Ryal next argues that his attorney should have objected when the prosecutor notified him that she intended to introduce other-acts evidence during the trial. The prosecutor gave Ryal two identical notices, one for each trial. They stated that the other-acts evidence “will concern other incidents of sexual contact and/or penetration involving defendant and his other step-daughter” and would be offered to prove “motive, opportunity, intent, scheme, plan, or system in doing an act, and/or the absence of mistake or accident in committing the charged offenses.” Ryal contends that his attorney should have objected because these notices were clearly improper under Michigan law.
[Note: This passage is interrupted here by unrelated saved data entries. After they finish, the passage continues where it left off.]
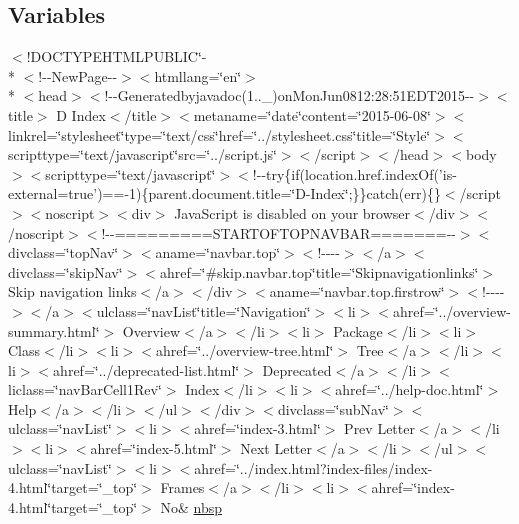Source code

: \subsection*{Variables}
\begin{DoxyCompactItemize}
\item 
$<$!D\-O\-C\-T\-Y\-P\-E\-H\-T\-M\-L\-P\-U\-B\-L\-I\-C\char`\"{}-\/\\*
$<$!-\/-\/New\-Page-\/-\/$>$$<$htmllang=\char`\"{}en\char`\"{}$>$\\*
$<$head$>$$<$!-\/-\/Generatedbyjavadoc(1..\-\_)on\-Mon\-Jun0812\-:28\-:51\-E\-D\-T2015-\/-\/$>$$<$title$>$ D Index$<$/title$>$$<$metaname=\char`\"{}date\char`\"{}content=\char`\"{}2015-\/06-\/08\char`\"{}$>$$<$linkrel=\char`\"{}stylesheet\char`\"{}type=\char`\"{}text/css\char`\"{}href=\char`\"{}../stylesheet.\-css\char`\"{}title=\char`\"{}\-Style\char`\"{}$>$$<$scripttype=\char`\"{}text/javascript\char`\"{}src=\char`\"{}../script.\-js\char`\"{}$>$$<$/script$>$$<$/head$>$$<$body$>$$<$scripttype=\char`\"{}text/javascript\char`\"{}$>$$<$!-\/-\/try\{if(location.\-href.\-index\-Of('is-\/external=true')==-\/1)\{parent.\-document.\-title=\char`\"{}\-D-\/\-Index\char`\"{};\}\}catch(err)\{\}$<$/script$>$$<$noscript$>$$<$div$>$ Java\-Script is disabled on your browser$<$/div$>$$<$/noscript$>$$<$!-\/-\/=========\-S\-T\-A\-R\-T\-O\-F\-T\-O\-P\-N\-A\-V\-B\-A\-R=======-\/-\/$>$$<$divclass=\char`\"{}top\-Nav\char`\"{}$>$$<$aname=\char`\"{}navbar.\-top\char`\"{}$>$$<$!-\/-\/-\/-\/$>$$<$/a$>$$<$divclass=\char`\"{}skip\-Nav\char`\"{}$>$$<$ahref=\char`\"{}\#skip.\-navbar.\-top\char`\"{}title=\char`\"{}\-Skipnavigationlinks\char`\"{}$>$ Skip navigation links$<$/a$>$$<$/div$>$$<$aname=\char`\"{}navbar.\-top.\-firstrow\char`\"{}$>$$<$!-\/-\/-\/-\/$>$$<$/a$>$$<$ulclass=\char`\"{}nav\-List\char`\"{}title=\char`\"{}\-Navigation\char`\"{}$>$$<$li$>$$<$ahref=\char`\"{}../overview-\/summary.\-html\char`\"{}$>$ Overview$<$/a$>$$<$/li$>$$<$li$>$ Package$<$/li$>$$<$li$>$ Class$<$/li$>$$<$li$>$$<$ahref=\char`\"{}../overview-\/tree.\-html\char`\"{}$>$ Tree$<$/a$>$$<$/li$>$$<$li$>$$<$ahref=\char`\"{}../deprecated-\/list.\-html\char`\"{}$>$ Deprecated$<$/a$>$$<$/li$>$$<$liclass=\char`\"{}nav\-Bar\-Cell1\-Rev\char`\"{}$>$ Index$<$/li$>$$<$li$>$$<$ahref=\char`\"{}../help-\/doc.\-html\char`\"{}$>$ Help$<$/a$>$$<$/li$>$$<$/ul$>$$<$/div$>$$<$divclass=\char`\"{}sub\-Nav\char`\"{}$>$$<$ulclass=\char`\"{}nav\-List\char`\"{}$>$$<$li$>$$<$ahref=\char`\"{}index-\/3.\-html\char`\"{}$>$ Prev Letter$<$/a$>$$<$/li$>$$<$li$>$$<$ahref=\char`\"{}index-\/5.\-html\char`\"{}$>$ Next Letter$<$/a$>$$<$/li$>$$<$/ul$>$$<$ulclass=\char`\"{}nav\-List\char`\"{}$>$$<$li$>$$<$ahref=\char`\"{}../index.\-html?index-\/files/index-\/4.\-html\char`\"{}target=\char`\"{}\-\_\-top\char`\"{}$>$ Frames$<$/a$>$$<$/li$>$$<$li$>$$<$ahref=\char`\"{}index-\/4.\-html\char`\"{}target=\char`\"{}\-\_\-top\char`\"{}$>$ No\& \hyperlink{index-4_8html_a479d00f21dbca369efe3be97f1ef785a}{nbsp}
\end{DoxyCompactItemize}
The Michigan Court of Appeals agreed that the notices were insufficient. Rule 404(b) of the Michigan Rules of Evidence provides: “The prosecution in a criminal case shall provide reasonable notice in ad- *520 vanee of trial ... of the general nature of any such evidence it intends to introduce at trial and the rationale, whether or not mentioned in subparagraph (b)(1), for admitting the evidence.” Mich. R. Evid. 404(b)(2). These notices failed to satisfy that test, the court held, “because [they were] nothing more than a mere recitation of the enumerated potential proper purposes under MRE 404(b).”

The court went on to hold, however, that the attorney’s failure to object did not prejudice Ryal under Strickland. Again, that determination was reasonable. It is true that, if Ryal’s attorney had objected, the prosecutor would have had to state more clearly her rationale for introducing the evidence. But Ryal has not shown that forcing the prosecutor to do so would have had any effect on whether the evidence was ultimately admitted. Michigan law allows the prosecutor to introduce evidence regarding sexual acts between the defendant and another victim to show a common scheme. See People v.